Cerebral IRI arising from perinatal hypoxic-ischemia, results in significant neonatal morbidity and long-term neurological impairment [59], despite the adoption of hypothermic neuroprotection in the developed world [5]. In this regard, N Robertson (London, UK) presented a recent study investigating the effect of limb RIC applied at the onset of reperfusion using a porcine model of neonatal cerebral hypoxia–ischemia. Limb RIC preserved cerebral white matter metabolism on magnetic resonance spectroscopy and reduced white matter cell death following transient global cerebral hypoxia–ischemia, suggesting that RIC may have therapeutic potential as a neuroprotective strategy for mitigating brain injury and improving outcomes in babies with birth asphyxia. This may have important implications in low resource countries where limb RIC could be used as a simple and low-cost neuroprotective intervention.

Renoprotection by RIC

Limb RIC has been investigated as a renoprotective strategy in several different clinical settings in which there is a risk of acute renal IRI [26]. In patients undergoing either cardiac bypass or major vascular surgery, acute renal IRI is a major determinant of acute kidney injury (AKI), a complication which occurs in 20–30 % of patients and which is associated with worse clinical outcomes. Several clinical studies have investigated a potential protective role of RIC on AKI in these surgical settings, but the results have been inconclusive [11, 77, 91]. The results of the large multicentre ERICCA [33] and RIPHeart [69] trials which are also investigating the effect of limb RIC on AKI should hopefully provide a definitive answer as to whether limb RIC is renoprotective in the setting of cardiac surgery.

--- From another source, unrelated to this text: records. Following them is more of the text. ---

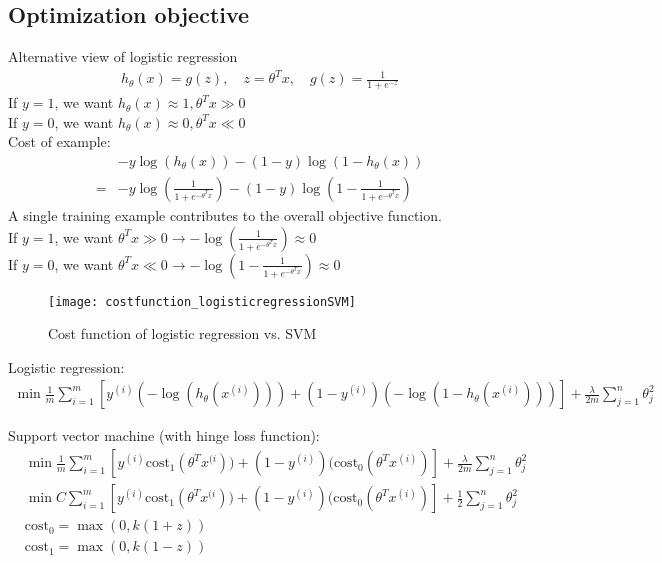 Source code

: \subsection{Optimization objective}
Alternative view of logistic regression\\
\begin{align*} 
h_\theta(x) = g(z), \quad z = \theta^Tx, \quad  g(z) = \frac{1}{1+e^{-z}}
\end{align*}
If $y = 1$, we want $h_\theta(x) \approx 1, \theta^Tx \gg 0$\\
If $y = 0$, we want $h_\theta(x) \approx 0, \theta^Tx \ll 0$\\
Cost of example:\\
\begin{align*} 
  &-y \log(h_\theta(x)) - (1-y) \log(1- h_\theta(x))\\
=&-y \log(\frac{1}{1+e^{-\theta^Tx}}) - (1-y) \log(1- \frac{1}{1+e^{-\theta^Tx}})
\end{align*}
A single training example contributes to the overall objective function.\\
If $y = 1$, we want $\theta^Tx \gg 0 \rightarrow -\log(\frac{1}{1+e^{-\theta^Tx}}) \approx 0$\\
If $y = 0$, we want $\theta^Tx \ll 0 \rightarrow -\log(1- \frac{1}{1+e^{-\theta^Tx}}) \approx 0$\\

\begin{figure}[h]
\centering
\texttt{[image: costfunction\_logisticregressionSVM]}
\caption{Cost function of logistic regression vs. SVM}
\label{fig:costfunction_logisticregressionSVM}
\end{figure}

Logistic regression:\\
   \begin{align*} 
        \min\frac{1}{m}\sum_{i=1}^m \left[ y^{(i)}(-\log(h_\theta(x^{(i)}))) + (1-y^{(i)})(-\log(1- h_\theta(x^{(i)}))) \right] + \frac{\lambda}{2m}\sum_{j=1}^n\theta_j^2
    \end{align*}
    
Support vector machine (with hinge loss function):\\
   \begin{align} 
        &\min\frac{1}{m}\sum_{i=1}^m \left[ y^{(i)}\text{cost}_1(\theta^Tx^{(i})) + (1-y^{(i)})(\text{cost}_0(\theta^Tx^{(i)}) \right] + \frac{\lambda}{2m}\sum_{j=1}^n\theta_j^2\\
        &\min C \sum_{i=1}^m \left[ y^{(i)}\text{cost}_1(\theta^Tx^{(i})) + (1-y^{(i)})(\text{cost}_0(\theta^Tx^{(i)}) \right] + \frac{1}{2}\sum_{j=1}^n\theta_j^2\\
    &\text{cost}_0 = \max(0, k(1+z)) \nonumber\\
    &\text{cost}_1 = \max(0, k(1-z)) \nonumber         
    \end{align}

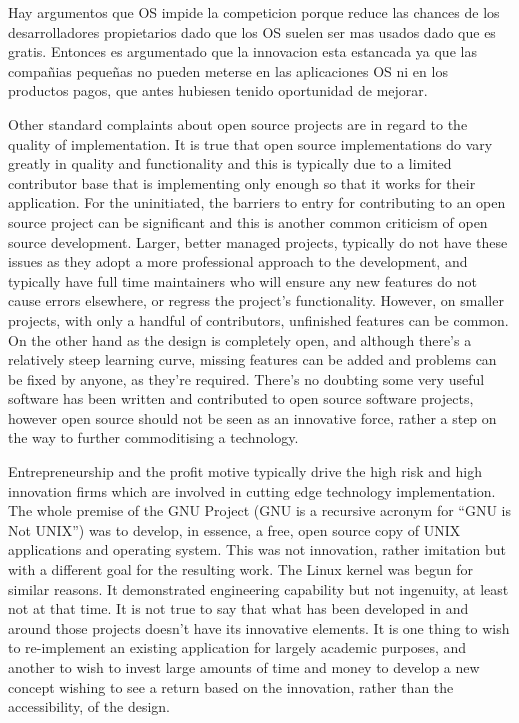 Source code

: Hay argumentos que OS impide la competicion porque reduce las chances de los desarrolladores propietarios dado que los OS suelen ser mas usados dado que es gratis. Entonces es argumentado que la innovacion esta estancada ya que las compañias pequeñas no pueden meterse en las aplicaciones OS ni en los productos pagos, que antes hubiesen tenido oportunidad de mejorar.

Other standard complaints about open source projects are in regard to the quality
of implementation. It is true that open source implementations do vary greatly
in quality and functionality and this is typically due to a limited contributor base
that is implementing only enough so that it works for their application. For the
uninitiated, the barriers to entry for contributing to an open source project can
be significant and this is another common criticism of open source development.
Larger, better managed projects, typically do not have these issues as they adopt a
more professional approach to the development, and typically have full time maintainers
who will ensure any new features do not cause errors elsewhere, or regress
the project’s functionality. However, on smaller projects, with only a handful of
contributors, unfinished features can be common. On the other hand as the design
is completely open, and although there’s a relatively steep learning curve, missing
features can be added and problems can be fixed by anyone, as they’re required.
There’s no doubting some very useful software has been written and contributed
to open source software projects, however open source should not be seen as an innovative
force, rather a step on the way to further commoditising a technology.

Entrepreneurship and the profit motive typically drive the high risk and high innovation
firms which are involved in cutting edge technology implementation. The
whole premise of the GNU Project (GNU is a recursive acronym for “GNU is Not
UNIX”) was to develop, in essence, a free, open source copy of UNIX applications
and operating system. This was not innovation, rather imitation but with a different
goal for the resulting work. The Linux kernel was begun for similar reasons.
It demonstrated engineering capability but not ingenuity, at least not at that time.
It is not true to say that what has been developed in and around those projects
doesn’t have its innovative elements. It is one thing to wish to re-implement an
existing application for largely academic purposes, and another to wish to invest
large amounts of time and money to develop a new concept wishing to see a return
based on the innovation, rather than the accessibility, of the design.

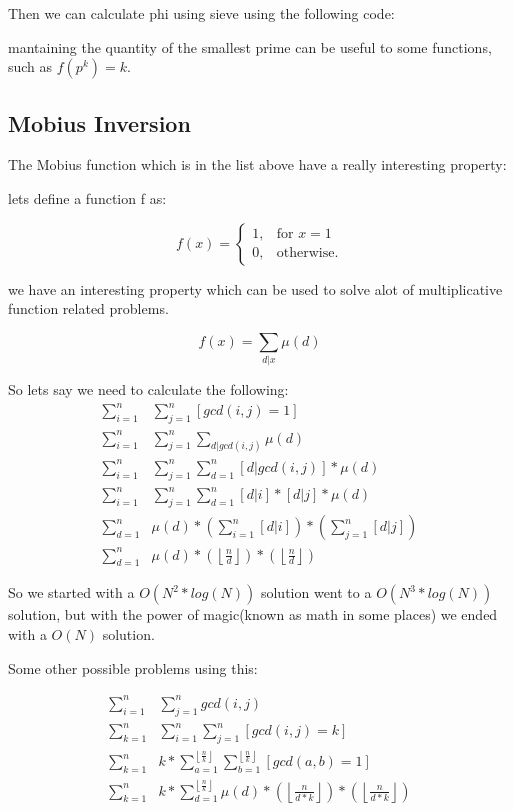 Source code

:     Then we can calculate phi using sieve using the following code:

    

    mantaining the quantity of the smallest prime can be useful to some functions, such as $f(p^k) = k$.

    
    \subsection{Mobius Inversion}

    The Mobius function which is in the list above have a really interesting property:

    lets define a function f as:

    $$
        f(x) = 
      \begin{cases}
        1, & \text{for } x = 1 \\
        0, & \text{otherwise.} 
      \end{cases}
    $$
    
    we have an interesting property which can be used to solve alot of multiplicative function related problems.

    $$
        f(x)  = \sum_{d|x}\mu(d)
    $$

    So lets say we need to calculate the following:
    \begin{align*}
        \sum_{i=1}^{n}& \sum_{j=1}^{n} [gcd(i,j) = 1] \\
        \sum_{i=1}^{n}& \sum_{j=1}^{n} \sum_{d|gcd(i,j)}\mu(d) \\
        \sum_{i=1}^{n}& \sum_{j=1}^{n} \sum_{d = 1}^{n} [d|gcd(i,j)]*\mu(d) \\
        \sum_{i=1}^{n}& \sum_{j=1}^{n} \sum_{d = 1}^{n} [d|i]*[d|j]*\mu(d) \\
       \sum_{d = 1}^{n}& \mu(d) * (\sum_{i=1}^{n}[d|i]) * (\sum_{j=1}^{n}[d|j]) \\
       \sum_{d = 1}^{n}& \mu(d) * (\left\lfloor \frac{n}{d} \right\rfloor) * (\left\lfloor \frac{n}{d} \right\rfloor) 
    \end{align*}

    So we started with a $O(N^2 * log(N))$ solution went to a $O(N^3 * log(N))$ solution, 
    but with the power of magic(known as math in some places) we ended with a $O(N)$ solution.

    Some other possible problems using this:
    
    \begin{align*}
        \sum_{i=1}^{n}& \sum_{j=1}^{n} gcd(i,j) \\
        \sum_{k=1}^{n}& \sum_{i=1}^{n} \sum_{j=1}^{n} [gcd(i,j) = k] \\
        \sum_{k=1}^{n}& k * \sum_{a=1}^{\left\lfloor \frac{n}{k} \right\rfloor} 
        \sum_{b=1}^{\left\lfloor \frac{n}{k} \right\rfloor} [gcd(a,b) = 1] \\
        \sum_{k=1}^{n}& k * \sum_{d = 1}^{\left\lfloor \frac{n}{k} \right\rfloor} \mu(d) * (\left\lfloor \frac{n}{d*k} \right\rfloor) * (\left\lfloor \frac{n}{d*k} \right\rfloor) 
    \end{align*}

Contrast-induced AKI (CI-AKI) is a significant cause of renal impairment in IHD patients undergoing coronary angiography and interventions, and one component of the injury is due to acute renal ischemic injury, and therefore a potential target for limb RIC [88]. Er et al. [24] have investigated in the Renal Protection Trial the effect of limb RIC on the incidence of CI-AKI in 100 high-risk patients undergoing coronary angiography and interventions who were pre-treated with intravenous normal saline and oral N-acetylcysteine—limb RIC reduced the incidence of CI-AKI from 40 to 12 %. The ERIC-CIN study in the UK is currently investigating whether the renoprotective effect of limb RIC is still present in 362 patients pre-treated with sodium bicarbonate prior to coronary angiography and procedures [7]. At the HCI Workshop, Crimi (Pavia, Italy) presented data investigating the effect of limb RIC on CI-AKI in STEMI patients treated by primary percutaneous coronary intervention (PPCI). In the original study, his team had already demonstrated a cardioprotective effect of limb RIC in this patient group with reduced enzymatic myocardial infarct size, and in this post hoc sub-group analysis they found that compared to control, limb RIC appeared to reduce the incidence of AKI in those STEMI patients with impaired renal function prior to PPCI [14, 15]. Finally, The EUROpean and Chinese cardiac and renal Remote Ischemic Preconditioning Study (EURO-CRIPS) trial will investigate both the renal and myocardial protective effects of limb RIC against CI-AKI and peri-procedural myocardial injury in 1,110 patients undergoing elective PCI, respectively [70].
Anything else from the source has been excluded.